*** Opening Data to process ***

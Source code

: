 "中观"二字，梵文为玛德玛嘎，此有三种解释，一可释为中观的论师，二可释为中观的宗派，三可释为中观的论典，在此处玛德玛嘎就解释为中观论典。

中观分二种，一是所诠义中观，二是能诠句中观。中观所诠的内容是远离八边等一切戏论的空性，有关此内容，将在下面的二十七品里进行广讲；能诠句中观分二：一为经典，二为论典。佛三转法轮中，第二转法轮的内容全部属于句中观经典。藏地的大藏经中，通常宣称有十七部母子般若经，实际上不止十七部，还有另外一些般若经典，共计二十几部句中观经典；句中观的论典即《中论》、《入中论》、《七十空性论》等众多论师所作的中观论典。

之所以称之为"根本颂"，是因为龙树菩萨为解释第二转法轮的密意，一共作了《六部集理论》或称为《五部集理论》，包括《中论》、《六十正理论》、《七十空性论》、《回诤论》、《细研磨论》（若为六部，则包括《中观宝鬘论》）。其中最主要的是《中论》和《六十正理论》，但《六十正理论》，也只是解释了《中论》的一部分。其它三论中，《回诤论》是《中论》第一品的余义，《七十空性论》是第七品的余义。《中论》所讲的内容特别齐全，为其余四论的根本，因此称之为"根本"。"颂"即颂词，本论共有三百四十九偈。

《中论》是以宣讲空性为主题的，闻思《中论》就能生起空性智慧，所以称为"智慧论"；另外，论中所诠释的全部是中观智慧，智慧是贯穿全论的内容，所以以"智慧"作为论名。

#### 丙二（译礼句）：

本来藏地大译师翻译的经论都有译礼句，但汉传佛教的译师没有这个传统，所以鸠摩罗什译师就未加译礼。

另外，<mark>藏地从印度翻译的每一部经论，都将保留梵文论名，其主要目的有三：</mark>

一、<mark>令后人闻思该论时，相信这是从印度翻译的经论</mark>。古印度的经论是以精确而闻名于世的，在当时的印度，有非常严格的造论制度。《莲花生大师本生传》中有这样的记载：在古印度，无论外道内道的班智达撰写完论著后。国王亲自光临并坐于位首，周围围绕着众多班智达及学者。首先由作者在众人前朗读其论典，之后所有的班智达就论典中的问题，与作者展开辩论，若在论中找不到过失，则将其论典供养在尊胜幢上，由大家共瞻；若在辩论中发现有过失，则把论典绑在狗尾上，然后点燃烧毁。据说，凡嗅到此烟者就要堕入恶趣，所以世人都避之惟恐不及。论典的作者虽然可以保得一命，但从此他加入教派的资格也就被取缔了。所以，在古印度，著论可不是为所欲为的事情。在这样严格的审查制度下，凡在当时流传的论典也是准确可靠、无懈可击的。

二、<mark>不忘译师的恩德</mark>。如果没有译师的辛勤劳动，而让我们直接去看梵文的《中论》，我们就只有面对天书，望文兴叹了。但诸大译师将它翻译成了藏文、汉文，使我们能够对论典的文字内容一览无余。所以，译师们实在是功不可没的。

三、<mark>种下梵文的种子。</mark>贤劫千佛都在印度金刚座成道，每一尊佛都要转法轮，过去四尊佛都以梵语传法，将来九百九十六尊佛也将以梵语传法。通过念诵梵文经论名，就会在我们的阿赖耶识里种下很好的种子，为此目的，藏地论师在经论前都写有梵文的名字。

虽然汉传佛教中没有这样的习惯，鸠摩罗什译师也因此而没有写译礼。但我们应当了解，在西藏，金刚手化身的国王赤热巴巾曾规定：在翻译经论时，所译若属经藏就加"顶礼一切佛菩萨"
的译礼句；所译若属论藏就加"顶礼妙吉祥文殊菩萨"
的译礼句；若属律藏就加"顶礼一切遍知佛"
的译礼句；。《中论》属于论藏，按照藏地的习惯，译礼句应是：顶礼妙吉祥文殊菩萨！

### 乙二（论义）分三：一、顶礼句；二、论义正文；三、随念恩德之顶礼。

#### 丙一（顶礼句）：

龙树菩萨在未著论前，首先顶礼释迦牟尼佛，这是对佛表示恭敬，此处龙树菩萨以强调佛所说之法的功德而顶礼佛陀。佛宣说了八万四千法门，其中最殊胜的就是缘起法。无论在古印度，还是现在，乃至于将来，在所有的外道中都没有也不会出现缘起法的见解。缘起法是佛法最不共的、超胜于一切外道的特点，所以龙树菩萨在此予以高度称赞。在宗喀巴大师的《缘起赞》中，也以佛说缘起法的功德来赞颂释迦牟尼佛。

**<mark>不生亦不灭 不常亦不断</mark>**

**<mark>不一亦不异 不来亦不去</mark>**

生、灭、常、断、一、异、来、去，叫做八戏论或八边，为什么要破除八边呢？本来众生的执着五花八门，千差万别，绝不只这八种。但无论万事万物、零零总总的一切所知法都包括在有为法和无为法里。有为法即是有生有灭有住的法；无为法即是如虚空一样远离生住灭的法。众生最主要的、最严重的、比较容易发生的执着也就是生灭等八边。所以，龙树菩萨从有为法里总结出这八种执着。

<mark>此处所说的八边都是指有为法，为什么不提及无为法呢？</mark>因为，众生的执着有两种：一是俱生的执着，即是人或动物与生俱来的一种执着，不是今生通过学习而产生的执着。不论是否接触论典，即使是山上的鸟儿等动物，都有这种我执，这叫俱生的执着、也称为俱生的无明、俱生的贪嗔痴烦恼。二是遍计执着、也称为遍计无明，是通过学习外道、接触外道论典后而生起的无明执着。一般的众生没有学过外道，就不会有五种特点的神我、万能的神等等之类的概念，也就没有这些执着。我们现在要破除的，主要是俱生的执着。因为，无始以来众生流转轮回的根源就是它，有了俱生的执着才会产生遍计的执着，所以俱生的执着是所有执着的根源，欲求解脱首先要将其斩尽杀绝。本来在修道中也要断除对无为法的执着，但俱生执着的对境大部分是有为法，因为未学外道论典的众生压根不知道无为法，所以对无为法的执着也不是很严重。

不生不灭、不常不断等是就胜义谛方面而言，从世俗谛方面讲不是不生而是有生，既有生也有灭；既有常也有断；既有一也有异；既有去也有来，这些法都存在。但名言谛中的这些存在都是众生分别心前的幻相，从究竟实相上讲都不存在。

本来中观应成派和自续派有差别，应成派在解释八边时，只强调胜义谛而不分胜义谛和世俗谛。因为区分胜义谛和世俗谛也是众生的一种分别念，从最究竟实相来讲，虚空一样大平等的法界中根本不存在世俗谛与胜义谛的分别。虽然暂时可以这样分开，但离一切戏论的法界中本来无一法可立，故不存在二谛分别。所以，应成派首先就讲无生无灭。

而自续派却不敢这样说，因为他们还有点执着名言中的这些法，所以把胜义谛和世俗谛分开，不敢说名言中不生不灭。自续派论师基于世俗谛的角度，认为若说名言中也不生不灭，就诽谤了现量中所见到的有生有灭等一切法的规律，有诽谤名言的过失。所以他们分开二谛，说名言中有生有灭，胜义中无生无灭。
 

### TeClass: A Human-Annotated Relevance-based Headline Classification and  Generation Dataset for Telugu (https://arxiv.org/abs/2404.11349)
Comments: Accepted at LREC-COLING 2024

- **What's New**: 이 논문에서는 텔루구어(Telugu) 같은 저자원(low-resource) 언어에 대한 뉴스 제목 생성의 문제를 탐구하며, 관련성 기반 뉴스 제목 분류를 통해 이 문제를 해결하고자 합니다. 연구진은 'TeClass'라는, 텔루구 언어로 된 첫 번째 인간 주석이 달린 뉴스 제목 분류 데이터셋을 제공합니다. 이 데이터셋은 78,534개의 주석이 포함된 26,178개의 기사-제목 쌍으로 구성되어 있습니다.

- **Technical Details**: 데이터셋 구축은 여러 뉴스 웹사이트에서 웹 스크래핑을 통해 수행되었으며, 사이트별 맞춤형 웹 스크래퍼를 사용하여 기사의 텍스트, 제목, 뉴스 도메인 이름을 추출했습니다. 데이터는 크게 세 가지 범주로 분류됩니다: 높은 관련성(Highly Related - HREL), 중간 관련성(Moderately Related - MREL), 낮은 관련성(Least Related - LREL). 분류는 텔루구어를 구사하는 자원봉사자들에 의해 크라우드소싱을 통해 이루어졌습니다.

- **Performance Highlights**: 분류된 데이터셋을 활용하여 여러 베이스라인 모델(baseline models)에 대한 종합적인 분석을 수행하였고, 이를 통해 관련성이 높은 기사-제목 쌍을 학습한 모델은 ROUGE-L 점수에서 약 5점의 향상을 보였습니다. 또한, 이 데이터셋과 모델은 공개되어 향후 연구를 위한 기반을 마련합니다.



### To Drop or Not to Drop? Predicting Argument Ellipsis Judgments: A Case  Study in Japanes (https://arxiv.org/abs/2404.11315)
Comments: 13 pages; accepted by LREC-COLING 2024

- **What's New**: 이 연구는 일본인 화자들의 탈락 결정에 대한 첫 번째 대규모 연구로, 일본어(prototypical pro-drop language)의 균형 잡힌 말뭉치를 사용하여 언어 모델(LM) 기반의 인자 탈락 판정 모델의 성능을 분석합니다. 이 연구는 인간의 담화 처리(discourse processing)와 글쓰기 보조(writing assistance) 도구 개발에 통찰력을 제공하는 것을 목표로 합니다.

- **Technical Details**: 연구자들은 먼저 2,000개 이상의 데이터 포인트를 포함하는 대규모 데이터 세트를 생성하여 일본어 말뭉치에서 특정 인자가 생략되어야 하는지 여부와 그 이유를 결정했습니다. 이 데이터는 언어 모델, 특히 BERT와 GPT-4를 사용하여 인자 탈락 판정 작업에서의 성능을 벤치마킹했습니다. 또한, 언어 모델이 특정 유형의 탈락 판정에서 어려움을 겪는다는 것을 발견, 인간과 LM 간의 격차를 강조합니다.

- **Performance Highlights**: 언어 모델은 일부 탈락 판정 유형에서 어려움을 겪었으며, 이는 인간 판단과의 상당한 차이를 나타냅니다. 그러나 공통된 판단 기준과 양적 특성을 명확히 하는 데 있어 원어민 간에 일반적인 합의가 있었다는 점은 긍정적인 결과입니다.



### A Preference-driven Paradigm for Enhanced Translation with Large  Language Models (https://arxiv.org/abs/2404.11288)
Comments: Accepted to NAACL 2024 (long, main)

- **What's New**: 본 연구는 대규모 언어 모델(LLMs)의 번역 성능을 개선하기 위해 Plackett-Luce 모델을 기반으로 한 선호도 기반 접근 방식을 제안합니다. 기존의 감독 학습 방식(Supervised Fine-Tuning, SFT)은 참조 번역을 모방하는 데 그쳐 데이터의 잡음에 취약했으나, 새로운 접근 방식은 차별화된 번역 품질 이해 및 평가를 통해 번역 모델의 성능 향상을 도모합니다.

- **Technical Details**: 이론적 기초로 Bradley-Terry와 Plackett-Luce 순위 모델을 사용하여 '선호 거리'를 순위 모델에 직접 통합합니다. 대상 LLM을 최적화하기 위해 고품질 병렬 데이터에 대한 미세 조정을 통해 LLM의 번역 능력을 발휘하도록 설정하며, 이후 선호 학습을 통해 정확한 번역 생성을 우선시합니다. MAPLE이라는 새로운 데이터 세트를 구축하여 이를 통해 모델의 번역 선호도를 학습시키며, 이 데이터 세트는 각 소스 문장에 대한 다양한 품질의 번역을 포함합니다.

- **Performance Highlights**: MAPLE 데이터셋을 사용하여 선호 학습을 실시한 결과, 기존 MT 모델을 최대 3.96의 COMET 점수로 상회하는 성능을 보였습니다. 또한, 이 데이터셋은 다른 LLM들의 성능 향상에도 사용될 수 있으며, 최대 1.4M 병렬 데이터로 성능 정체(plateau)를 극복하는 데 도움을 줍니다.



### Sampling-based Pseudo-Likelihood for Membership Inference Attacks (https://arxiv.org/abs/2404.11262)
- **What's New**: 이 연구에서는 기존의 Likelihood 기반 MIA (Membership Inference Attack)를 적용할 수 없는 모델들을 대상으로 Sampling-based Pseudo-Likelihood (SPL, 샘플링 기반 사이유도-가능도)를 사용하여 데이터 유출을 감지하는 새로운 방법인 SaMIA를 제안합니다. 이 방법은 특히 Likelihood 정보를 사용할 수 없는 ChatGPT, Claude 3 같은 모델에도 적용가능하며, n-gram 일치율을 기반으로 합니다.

*** Closing Data to process ***

#### [Exercise]
Using the entries above, give back exactly the line containing "- **What's New**: 이 연구는", the line containing "- **Performance Highlights**: MAPLE", and every line between them, and nothing else.

#### [Solution]
- **What's New**: 이 연구는 일본인 화자들의 탈락 결정에 대한 첫 번째 대규모 연구로, 일본어(prototypical pro-drop language)의 균형 잡힌 말뭉치를 사용하여 언어 모델(LM) 기반의 인자 탈락 판정 모델의 성능을 분석합니다. 이 연구는 인간의 담화 처리(discourse processing)와 글쓰기 보조(writing assistance) 도구 개발에 통찰력을 제공하는 것을 목표로 합니다.

- **Technical Details**: 연구자들은 먼저 2,000개 이상의 데이터 포인트를 포함하는 대규모 데이터 세트를 생성하여 일본어 말뭉치에서 특정 인자가 생략되어야 하는지 여부와 그 이유를 결정했습니다. 이 데이터는 언어 모델, 특히 BERT와 GPT-4를 사용하여 인자 탈락 판정 작업에서의 성능을 벤치마킹했습니다. 또한, 언어 모델이 특정 유형의 탈락 판정에서 어려움을 겪는다는 것을 발견, 인간과 LM 간의 격차를 강조합니다.

- **Performance Highlights**: 언어 모델은 일부 탈락 판정 유형에서 어려움을 겪었으며, 이는 인간 판단과의 상당한 차이를 나타냅니다. 그러나 공통된 판단 기준과 양적 특성을 명확히 하는 데 있어 원어민 간에 일반적인 합의가 있었다는 점은 긍정적인 결과입니다.



### A Preference-driven Paradigm for Enhanced Translation with Large  Language Models (https://arxiv.org/abs/2404.11288)
Comments: Accepted to NAACL 2024 (long, main)

- **What's New**: 본 연구는 대규모 언어 모델(LLMs)의 번역 성능을 개선하기 위해 Plackett-Luce 모델을 기반으로 한 선호도 기반 접근 방식을 제안합니다. 기존의 감독 학습 방식(Supervised Fine-Tuning, SFT)은 참조 번역을 모방하는 데 그쳐 데이터의 잡음에 취약했으나, 새로운 접근 방식은 차별화된 번역 품질 이해 및 평가를 통해 번역 모델의 성능 향상을 도모합니다.

- **Technical Details**: 이론적 기초로 Bradley-Terry와 Plackett-Luce 순위 모델을 사용하여 '선호 거리'를 순위 모델에 직접 통합합니다. 대상 LLM을 최적화하기 위해 고품질 병렬 데이터에 대한 미세 조정을 통해 LLM의 번역 능력을 발휘하도록 설정하며, 이후 선호 학습을 통해 정확한 번역 생성을 우선시합니다. MAPLE이라는 새로운 데이터 세트를 구축하여 이를 통해 모델의 번역 선호도를 학습시키며, 이 데이터 세트는 각 소스 문장에 대한 다양한 품질의 번역을 포함합니다.

- **Performance Highlights**: MAPLE 데이터셋을 사용하여 선호 학습을 실시한 결과, 기존 MT 모델을 최대 3.96의 COMET 점수로 상회하는 성능을 보였습니다. 또한, 이 데이터셋은 다른 LLM들의 성능 향상에도 사용될 수 있으며, 최대 1.4M 병렬 데이터로 성능 정체(plateau)를 극복하는 데 도움을 줍니다.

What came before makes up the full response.